Unions Protest Governor's Proposals
SACRAMENTO — Gov. Arnold Schwarzenegger faced one of the biggest protests of his political career Tuesday, when about 1,500 nurses marched on the Capitol behind black coffins and a New Orleans jazz band playing a death march.
They were upset about Schwarzenegger's emergency edict cutting back on the number of nurses required by law in hospitals and emergency rooms. The governor has said a nursing shortage required him to suspend the law, but the action has mobilized thousands against him.
Union leaders say Tuesday's protest was just the start of a large and coordinated movement against the governor. Schwarzenegger has made organized labor across the state -- including road construction crews, hospital nurses, public school teachers and welfare bureaucrats -- his biggest budget-cutting targets this year.
Under several Schwarzenegger proposals, private and public employee unions would face less pay, fewer vacation days, longer hours and bigger pension costs. Particularly with his plan to turn California's public pension system into a 401(k) plan fueled by employee contributions, he has unleashed one of the most aggressive campaigns targeting unions since the administration of former Gov. Pete Wilson.
Unions consider Schwarzenegger their biggest enemy and have begun organizing for an expensive fight. Both sides -- union leaders and Schwarzenegger's political allies -- are expected to spend tens of millions of dollars to run a series of TV ads in the months ahead pitching their agendas or defending themselves. Many of the governor's proposals must be put before voters, most likely in a special election this fall.
"A year ago, the governor acknowledged that public employees do good work," said J.J. Jelincic, president of the California State Employees Assn. "Now he has adopted what I think has to be a right-wing ideological position that public employees are no good."

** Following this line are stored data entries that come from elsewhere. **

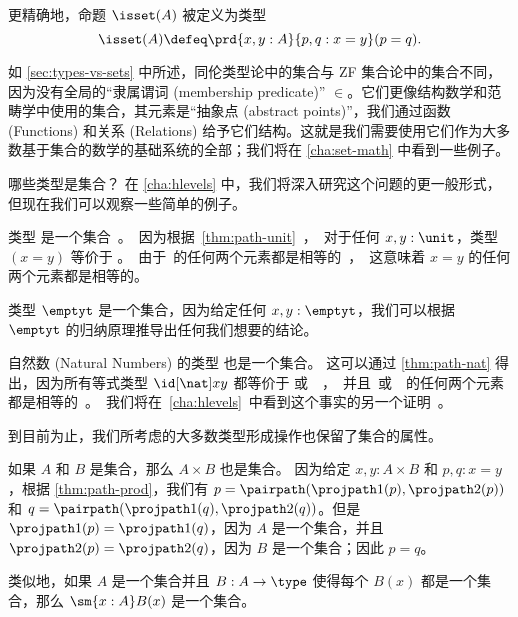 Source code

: 更精确地，命题 $\isset(A)$ 被定义为类型
\[ \isset(A) \defeq \prd{x,y:A}{p,q:x=y} (p=q). \]

如 \cref{sec:types-vs-sets} 中所述，同伦类型论中的集合与 ZF 集合论中的集合不同，因为没有全局的“隶属谓词 (membership predicate)” $\in$。它们更像结构数学和范畴学中使用的集合，其元素是“抽象点 (abstract points)”，我们通过函数 (Functions) 和关系 (Relations) 给予它们结构。这就是我们需要使用它们作为大多数基于集合的数学的基础系统的全部；我们将在 \cref{cha:set-math} 中看到一些例子。

哪些类型是集合？
在 \cref{cha:hlevels} 中，我们将深入研究这个问题的更一般形式，但现在我们可以观察一些简单的例子。

\begin{eg}\label{eg:isset-unit}
类型 \unit 是一个集合。
因为根据 \cref{thm:path-unit}，对于任何 $x,y:\unit$，类型 $(x=y)$ 等价于 \unit。由于 \unit 的任何两个元素都是相等的，这意味着 $x=y$ 的任何两个元素都是相等的。
\end{eg}

\begin{eg}\label{eg:isset-empty}
类型 $\emptyt$ 是一个集合，因为给定任何 $x,y:\emptyt$，我们可以根据 $\emptyt$ 的归纳原理推导出任何我们想要的结论。
\end{eg}

\begin{eg}\label{thm:nat-set}
自然数 (Natural Numbers) 的类型 \nat 也是一个集合。
这可以通过 \cref{thm:path-nat} 得出，因为所有等式类型 $\id[\nat]xy$ 都等价于 \unit 或 \emptyt，并且 \unit 或 \emptyt 的任何两个元素都是相等的。我们将在 \cref{cha:hlevels} 中看到这个事实的另一个证明。
\end{eg}

到目前为止，我们所考虑的大多数类型形成操作也保留了集合的属性。

\begin{eg}\label{thm:isset-prod}
如果 $A$ 和 $B$ 是集合，那么 $A\times B$ 也是集合。
因为给定 $x,y:A\times B$ 和 $p,q:x=y$，根据 \cref{thm:path-prod}，我们有 $p= \pairpath(\projpath1(p),\projpath2(p))$ 和 $q= \pairpath(\projpath1(q),\projpath2(q))$。但是 $\projpath1(p)=\projpath1(q)$，因为 $A$ 是一个集合，并且 $\projpath2(p)=\projpath2(q)$，因为 $B$ 是一个集合；因此 $p=q$。

类似地，如果 $A$ 是一个集合并且 $B:A\to\type$ 使得每个 $B(x)$ 都是一个集合，那么 $\sm{x:A} B(x)$ 是一个集合。
\end{eg}

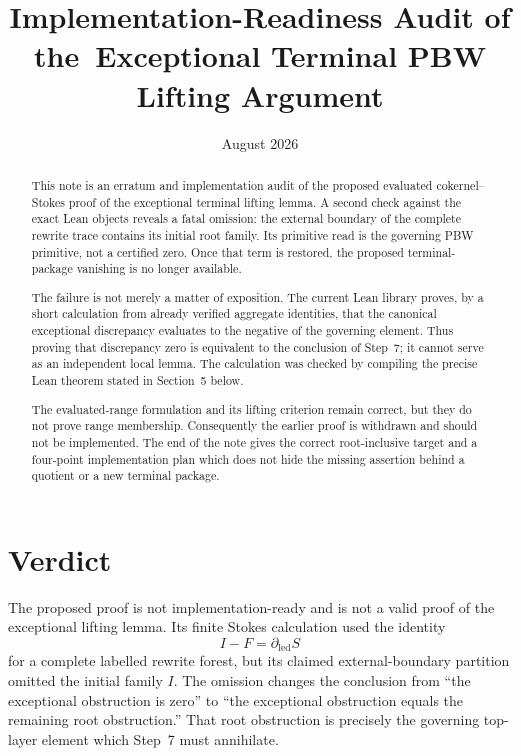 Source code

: \documentclass[11pt]{article}
\title{Implementation-Readiness Audit of the\
Exceptional Terminal PBW Lifting Argument}
\author{}
\date{August 2026}
\theoremstyle{definition}
\theoremstyle{remark}
\begin{document}
\maketitle

\begin{abstract}
This note is an erratum and implementation audit of the proposed evaluated
cokernel--Stokes proof of the exceptional terminal lifting lemma.  A second
check against the exact Lean objects reveals a fatal omission: the external
boundary of the complete rewrite trace contains its initial root family.
Its primitive read is the governing PBW primitive, not a certified zero.
Once that term is restored, the proposed terminal-package vanishing is no
longer available.

The failure is not merely a matter of exposition.  The current Lean library
proves, by a short calculation from already verified aggregate identities,
that the canonical exceptional discrepancy evaluates to the negative of the
governing element.  Thus proving that discrepancy zero is equivalent to the
conclusion of Step~7; it cannot serve as an independent local lemma.  The
calculation was checked by compiling the precise Lean theorem stated in
Section~5 below.

The evaluated-range formulation and its lifting criterion remain correct,
but they do not prove range membership.  Consequently the earlier proof is
withdrawn and should not be implemented.  The end of the note gives the
correct root-inclusive target and a four-point implementation plan which
does not hide the missing assertion behind a quotient or a new terminal
package.
\end{abstract}

\section{Verdict}

The proposed proof is not implementation-ready and is not a valid proof of
the exceptional lifting lemma.  Its finite Stokes calculation used the
identity
\[
                         I-F=\partial_{\mathrm{led}}S
\]
for a complete labelled rewrite forest, but its claimed external-boundary
partition omitted the initial family \(I\).  The omission changes the
conclusion from ``the exceptional obstruction is zero'' to ``the
exceptional obstruction equals the remaining root obstruction.''  That root
obstruction is precisely the governing top-layer element which Step~7 must
annihilate.
\end{document}
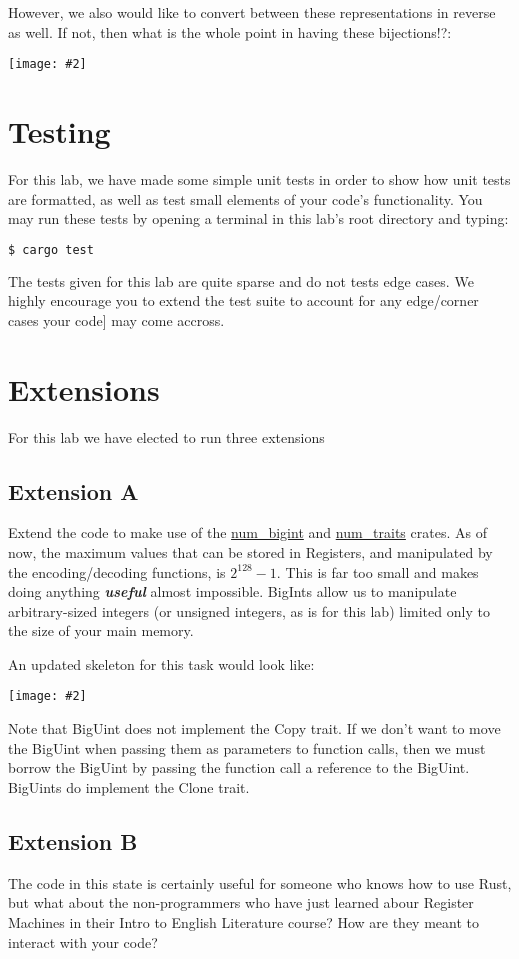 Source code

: \documentclass{report}
\newcommand{\centerimg}[2]{\begin{center}\texttt{[image: \#2]}\end{center}}
\begin{document}
However, we also would like to convert between these representations in
reverse as well. If not, then what is the whole point in having these bijections!?:
\centerimg{width=\textwidth}{Decodes}

\section*{Testing}
For this lab, we have made some simple unit tests in order to show how unit tests
are formatted, as well as test small elements of your code's functionality.
You may run these tests by opening a terminal in this lab's root directory and typing:
\begin{lstlisting}[language=Bash]
$ cargo test
\end{lstlisting}

The tests given for this lab are quite sparse and do not tests edge cases. We highly
encourage you to extend the test suite to account for any edge/corner cases your code]
may come accross.

\section*{Extensions}

For this lab we have elected to run three extensions
\subsection*{Extension A} 
Extend the code to make use of the \href{https://docs.rs/num-bigint/latest/num_bigint}{num\_bigint} and 
\href{https://docs.rs/num-traits/latest/num_traits}{num\_traits} crates.
As of now, the maximum values that can be stored in Registers, and manipulated by
the encoding/decoding functions, is $2^{128}-1$. This is far too small and makes doing anything
\textbf{\textit{useful}} almost impossible. BigInts allow us to manipulate arbitrary-sized
integers (or unsigned integers, as is for this lab) limited only to the size of your
main memory.

An updated skeleton for this task would look like:
\centerimg{width=\textwidth}{BigUInt}
Note that BigUint does not implement the Copy trait. If we don't want to move the BigUint when
passing them as parameters to function calls, then we must borrow the BigUint by passing
the function call a reference to the BigUint. BigUints do implement the Clone trait.

\subsection*{Extension B}
The code in this state is certainly useful for someone who knows how to use Rust,
but what about the non-programmers who have just learned abour Register Machines in
their Intro to English Literature course? How are they meant to interact with your 
code?
\end{document}
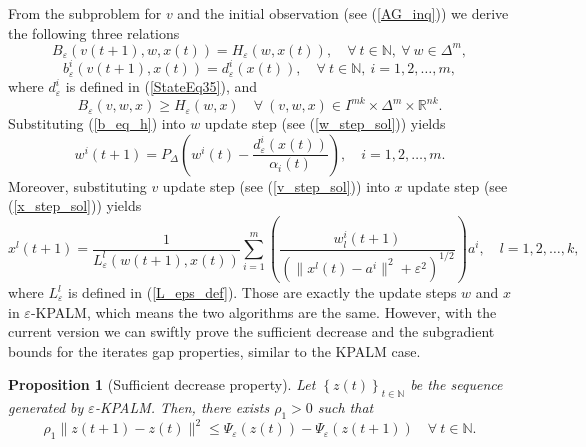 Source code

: \documentclass[11pt]{article}
\numberwithin{equation}{section}
\newtheorem{proposition}{Proposition}[section]
\newcommand{\nn}{\mathbb{N}} %
\newcommand{\rr}{\mathbb{R}} %
\begin{document}
From the subproblem for $v$ and the initial observation (see (\ref{AG_inq})) we derive the following three relations
\begin{equation}
	B_{\varepsilon}(v(t+1),w,x(t)) = H_{\varepsilon}(w,x(t)), \quad \forall \: t \in \nn, \: \forall \: w \in \Delta^{m} , \label{B_eq_H}
\end{equation}
\begin{equation}
	b^i_{\varepsilon}(v(t+1),x(t)) = d^i_{\varepsilon}(x(t)), \quad \forall \: t \in \nn, \: i=1,2,\ldots,m , \label{b_eq_h}
\end{equation}
where $d^i_{\varepsilon}$ is defined in (\ref{StateEq35}), and
\begin{equation}
	B_{\varepsilon}(v,w,x) \geq H_{\varepsilon}(w,x) \quad \forall \: (v,w,x) \in I^{mk} \times \Delta^{m} \times \rr^{nk} . \label{B_geq_H}
\end{equation}
Substituting (\ref{b_eq_h}) into $w$ update step (see (\ref{w_step_sol})) yields
\begin{equation*}
	w^i(t+1) = P_{\Delta}\left( w^i(t) - \frac{d^i_{\varepsilon}(x(t))}{\alpha_i(t)} \right), \quad i=1,2,\ldots,m . 
\end{equation*}
Moreover, substituting $v$ update step (see (\ref{v_step_sol})) into $x$ update step (see (\ref{x_step_sol})) yields
\begin{equation*}
	x^l(t+1) = \frac{1}{L^l_{\varepsilon}(w(t+1),x(t))} \sum\limits_{i=1}^{m} \left( \frac{w^i_l(t+1)}{\left( \|x^l(t) - a^i\|^2 + {\varepsilon}^2 \right)^{1/2}} \right) a^i, \quad l=1,2,\ldots,k ,
\end{equation*}
where $L^l_{\varepsilon}$ is defined in (\ref{L_eps_def}). Those are exactly the update steps $w$ and $x$ in $\varepsilon$-KPALM, which means the two algorithms are the same. However, with the current version we can swiftly prove the sufficient decrease and the subgradient bounds for the iterates gap properties, similar to the KPALM case.

\begin{proposition}[Sufficient decrease property]
Let $\left\lbrace z(t) \right\rbrace_{t \in \mathbb{N}}$ be the sequence generated by $\varepsilon$-KPALM. Then, there exists $\rho_1 > 0$ such that 
\begin{equation*}
	\rho_1 \|z(t+1) - z(t)\|^2 \leq \Psi_{\varepsilon}(z(t)) - \Psi_{\varepsilon}(z(t+1)) \quad \forall \: t \in \mathbb{N} .
\end{equation*}
\end{proposition}
\end{document}
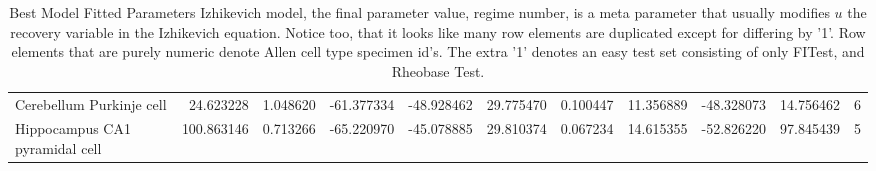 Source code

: \begin{table}
{\begin{tabular}{lrrrrrrrrrr}
Cerebellum Purkinje cell           &   24.623228 &  1.048620 & -61.377334 & -48.928462 &  29.775470 &  0.100447 &  11.356889 & -48.328073 &   14.756462 &         6 \\
Hippocampus CA1 pyramidal cell     &  100.863146 &  0.713266 & -65.220970 & -45.078885 &  29.810374 &  0.067234 &  14.615355 & -52.826220 &   97.845439 &         5 \\
\bottomrule
\end{tabular}}
\caption[Best Model Fitted Parameters Izhikevich model]{Best Model Fitted Parameters Izhikevich model, the final parameter value, regime number, is a meta parameter that usually modifies $u$ the recovery variable in the Izhikevich equation. Notice too, that it looks like many row elements are duplicated except for differing by '1'. Row elements that are purely numeric denote Allen cell type specimen id's. The extra '1' denotes an easy test set consisting of only FITest, and Rheobase Test.}
\end{table}
\clearpage

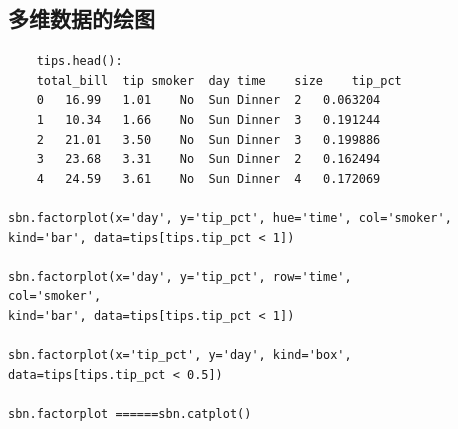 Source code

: \documentclass{article}
\begin{document}
\subsection{多维数据的绘图}
\begin{lstlisting}
	tips.head():
	total_bill	tip	smoker	day	time	size	tip_pct
	0	16.99	1.01	No	Sun	Dinner	2	0.063204
	1	10.34	1.66	No	Sun	Dinner	3	0.191244
	2	21.01	3.50	No	Sun	Dinner	3	0.199886
	3	23.68	3.31	No	Sun	Dinner	2	0.162494
	4	24.59	3.61	No	Sun	Dinner	4	0.172069
	
sbn.factorplot(x='day', y='tip_pct', hue='time', col='smoker', kind='bar', data=tips[tips.tip_pct < 1])

sbn.factorplot(x='day', y='tip_pct', row='time',
col='smoker',
kind='bar', data=tips[tips.tip_pct < 1])	

sbn.factorplot(x='tip_pct', y='day', kind='box',
data=tips[tips.tip_pct < 0.5])

sbn.factorplot ======sbn.catplot()
\end{lstlisting}
\end{document}
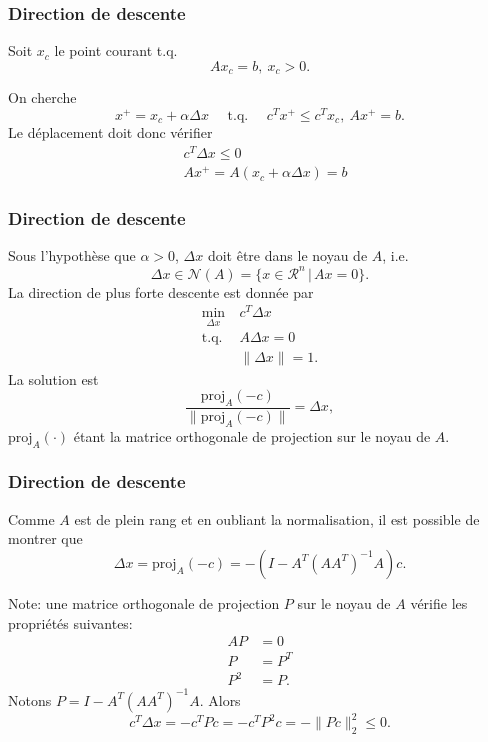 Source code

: \documentclass[t,usepdftitle=false]{beamer}
\def\cN{\mathcal{N}}
\def\RR {\mathcal{R}}
\begin{document}
\begin{frame}
	\frametitle{Direction de descente}
	
	Soit $x_c$ le point courant t.q.
	$$
	Ax_c = b, \ x_c > 0.
	$$

	On cherche
	$$
	x^+ = x_c + \alpha \Delta x \quad \text{ t.q. }\quad 
	c^Tx^+ \leq c^T x_c,\ Ax^+ = b.
	$$
	Le déplacement doit donc vérifier
	\begin{align*}
		& c^T \Delta x \leq 0 \\
		& Ax^+ = A(x_c + \alpha \Delta x) = b
	\end{align*}
	
\end{frame}

\begin{frame}
	\frametitle{Direction de descente}
	
	Sous l'hypothèse que $\alpha > 0$, $\Delta x$ doit être dans le noyau de $A$, i.e.
	$$
	\Delta x \in \cN(A) = \{x \in \RR^n \,|\, Ax = 0 \}.
	$$
	La direction de plus forte descente est donnée par
	\begin{align*}
		\min_{\Delta x}\ & c^T\Delta x \\
		\mbox{t.q. } & A \Delta x = 0 \\
		& \| \Delta x \| = 1.
	\end{align*}
	La solution est
	$$
	\frac{\text{proj}_A(-c)}{\| \text{proj}_A (-c) \|} = \Delta x,
	$$
	$\text{proj}_A(\cdot)$ étant la matrice orthogonale de projection sur le
	noyau de $A$.
	
\end{frame}

\begin{frame}
	\frametitle{Direction de descente}
	
	Comme $A$ est de plein rang et en oubliant la normalisation, il est possible de montrer que
	$$
	\Delta x = \text{proj}_A(-c) = -(I - A^T(AA^T)^{-1}A)c.
	$$
	
	\mbox{}
	
	Note: une matrice orthogonale de projection $P$ sur le noyau de $A$ vérifie les propriétés suivantes:
	\begin{align*}
		AP &= 0 \\
		P &= P^T \\
		P^2 &= P.
	\end{align*}
	Notons $P = I - A^T(AA^T)^{-1}A$. Alors
$$
		c^T \Delta x = -c^T P c = -c^T P^2 c = - \| Pc \|^2_2 \leq 0.
$$
	
\end{frame}
\end{document}

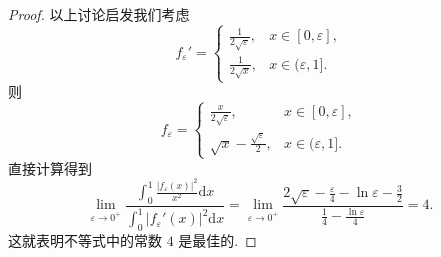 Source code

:\documentclass[../../main.tex]{subfiles}%
\begin{document}
\begin{proof}
以上讨论启发我们考虑
$$f_\varepsilon' = \begin{cases} 
\frac{1}{2\sqrt{\varepsilon}}, & x \in [0, \varepsilon], \\
\frac{1}{2\sqrt{x}}, & x \in (\varepsilon, 1].
\end{cases}$$
则
$$f_\varepsilon = \begin{cases} 
\frac{x}{2\sqrt{\varepsilon}}, & x \in [0, \varepsilon], \\
\sqrt{x} - \frac{\sqrt{\varepsilon}}{2}, & x \in (\varepsilon, 1].
\end{cases}$$
直接计算得到
$$\lim_{\varepsilon \to 0^+} \frac{\int_0^1 \frac{|f_\varepsilon(x)|^2}{x^2} \mathrm{d}x}{\int_0^1 |f_\varepsilon'(x)|^2 \mathrm{d}x} = \lim_{\varepsilon \to 0^+} \frac{2\sqrt{\varepsilon} - \frac{\varepsilon}{4} - \ln \varepsilon - \frac{3}{2}}{\frac{1}{4} - \frac{\ln \varepsilon}{4}} = 4.$$
这就表明不等式中的常数 $4$ 是最佳的.

\end{proof}
\end{document}
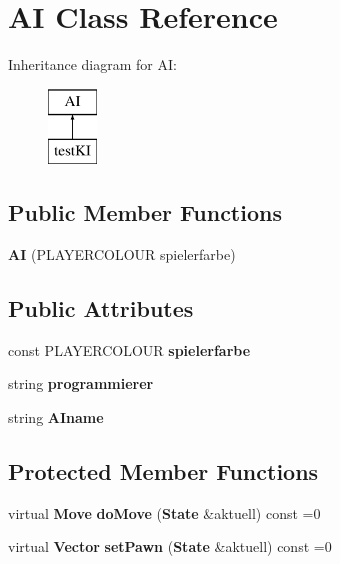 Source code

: \section{A\-I Class Reference}
\label{class_a_i}
Inheritance diagram for A\-I\-:\begin{figure}[H]
\begin{center}
\leavevmode
\includegraphics[height=2.000000cm]{class_a_i}
\end{center}
\end{figure}
\subsection*{Public Member Functions}
\begin{DoxyCompactItemize}
\item 
{\bfseries A\-I} (P\-L\-A\-Y\-E\-R\-C\-O\-L\-O\-U\-R spielerfarbe)\label{class_a_i_a9d4b371e83c5193e96d463cfb8cb6bae}

\end{DoxyCompactItemize}
\subsection*{Public Attributes}
\begin{DoxyCompactItemize}
\item 
const P\-L\-A\-Y\-E\-R\-C\-O\-L\-O\-U\-R {\bfseries spielerfarbe}\label{class_a_i_a87adeaec4c792d34d6df80b8b76c664d}

\item 
string {\bfseries programmierer}\label{class_a_i_a06b9b9ae45a8198a312a68b2d837dc5b}

\item 
string {\bfseries A\-Iname}\label{class_a_i_a6267e1052237d0fc5c9955cfb6b90dc6}

\end{DoxyCompactItemize}
\subsection*{Protected Member Functions}
\begin{DoxyCompactItemize}
\item 
virtual {\bf Move} {\bfseries do\-Move} ({\bf State} \&aktuell) const =0\label{class_a_i_a48035e33dd58899119f0e751602a9610}

\item 
virtual {\bf Vector} {\bfseries set\-Pawn} ({\bf State} \&aktuell) const =0\label{class_a_i_ad96c33348a3dfd758443a3f08fc711cf}

\end{DoxyCompactItemize}
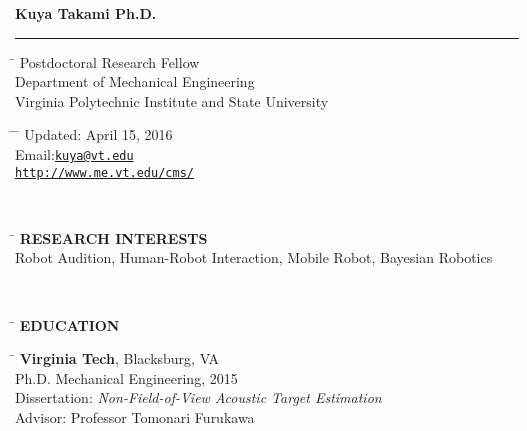 \documentclass[11pt,letter]{article}
\begin{document}
{\bf \huge \noindent Kuya Takami Ph.D.}\vspace{-2mm}\\
\rule{\textwidth}{1.7pt}

\parbox{0.4\textwidth}{ %
\begin{tabbing} %
		\hspace{0.5cm} \= \kill %
		 \> Postdoctoral Research Fellow\\ %
		\> Department of Mechanical Engineering \\
		 \>  Virginia Polytechnic Institute and State University
\end{tabbing}}
\hfill %
\parbox{0.4\textwidth}{ %
	\begin{tabbing} %
		\hspace{1cm} \= \hspace{4cm} \= \kill %
		\> Updated: April 15, 2016 \\ %
		\> Email:\href{mailto:kuya@vt.edu}{\tt kuya@vt.edu}  \\ %
		\> \href{http://www.me.vt.edu/cms/people/kuya-takami/}{\tt http://www.me.vt.edu/cms/}
	\end{tabbing}
}\\
\parbox{0.7\textwidth}{
\begin{tabbing}
	\hspace{1cm} \= \kill
	\>	{\bf \MakeUppercase{Research Interests}}\\
	\>	Robot Audition, Human-Robot Interaction, Mobile Robot, Bayesian Robotics
\end{tabbing}
}
\\
\vspace{-2mm}
\begin{tabbing}
	\hspace{1cm}\=\kill
	\>  {\bf \Large EDUCATION}
\end{tabbing} \vspace{-7mm}
\begin{tabbing}
	\hspace{3cm} \= \kill
	{\footnotesize } \> {\bf Virginia Tech}, Blacksburg, VA\\
	\> \quad  Ph.D.  Mechanical Engineering, 2015 \\
	\> \quad Dissertation: {\it Non-Field-of-View Acoustic Target Estimation}\\
	\> \quad Advisor: Professor Tomonari Furukawa
\end{tabbing}
\end{document}
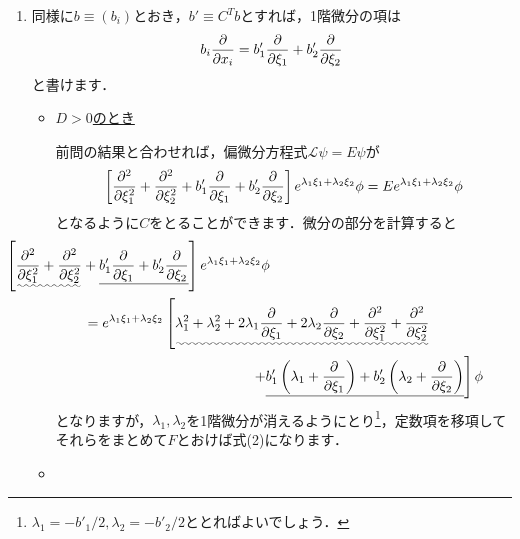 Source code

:\documentclass[a4paper,pdflatex,ja=standard]{bxjsarticle}
\begin{document}
\begin{enumerate}
  \item 

  同様に$b\equiv(b_i)$とおき，$b'\equiv C^{T}b$とすれば，1階微分の項は
  \begin{equation}
    b_i\pdv{}{x_i}
    =
    b'_1\pdv{}{\xi_1}
    +
    b'_2\pdv{}{\xi_2}
  \end{equation}
  と書けます．

  \begin{itemize}

    \item 

    \uline{$D>0$のとき}

    前問の結果と合わせれば，偏微分方程式$\mathcal{L}\psi=E\psi$が
    \begin{equation}
      \left[  
        \pdv[2]{}{\xi_1}
        +
        \pdv[2]{}{\xi_2}
        +        
        b'_1\pdv{}{\xi_1}
        +
        b'_2\pdv{}{\xi_2}
      \right]
      e^{\lambda_1\xi_1+\lambda_2\xi_2}\phi
      =
      E
      e^{\lambda_1\xi_1+\lambda_2\xi_2}\phi
    \end{equation}
    となるように$C$をとることができます．微分の部分を計算すると
    \begin{align}     
      &\hspace{-2cm}
      \left[  
        \uwave{
          \pdv[2]{}{\xi_1}
          +
          \pdv[2]{}{\xi_2}
        }
        +        
        \uline{
          b'_1\pdv{}{\xi_1}
          +
          b'_2\pdv{}{\xi_2}
        }
      \right]
      e^{\lambda_1\xi_1+\lambda_2\xi_2}
      \phi
      \nonumber
      \\
      &=
      e^{\lambda_1\xi_1+\lambda_2\xi_2}
      \left[  
        \uwave{
          \lambda_1^2+\lambda_2^2
          +
          2\lambda_1\pdv{}{\xi_1}+2\lambda_2\pdv{}{\xi_2}
          +
          \pdv[2]{}{\xi_1}
          +
          \pdv[2]{}{\xi_2}
        }
      \right.
      \nonumber
      \\
      &\hspace{4.2cm}
      \left.
        +
        \uline{
          b'_1\left( \lambda_1+\pdv{}{\xi_1} \right)
          +
          b'_2\left( \lambda_2+\pdv{}{\xi_2} \right)
        }
      \right]
      \phi
      \label{diff_term}
    \end{align}
    となりますが，$\lambda_1,\lambda_2$を1階微分が消えるようにとり\footnote{
      $\lambda_1=-b'_1/2,\lambda_2=-b'_2/2$ととればよいでしょう．
    }，定数項を移項してそれらをまとめて$F$とおけば式(2)になります．


    \item 


\end{itemize}
\end{enumerate}
\end{document}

Schwarzenegger has picked a large and well-funded target. Ever since former Gov. Jerry Brown gave state workers the right to organize in 1978, public and private unions have emerged as the most potent political force in Sacramento. California has about 208,000 civil service employees, with nearly 178,000 workers organized in unions.
The governor's office said his proposals would make practical changes to a system that has been bankrupting the state. Schwarzenegger points to a public employee pension system that has increased annually by $508 million and a prison system in which there is "too much political influence, too much union control and too little management courage and accountability."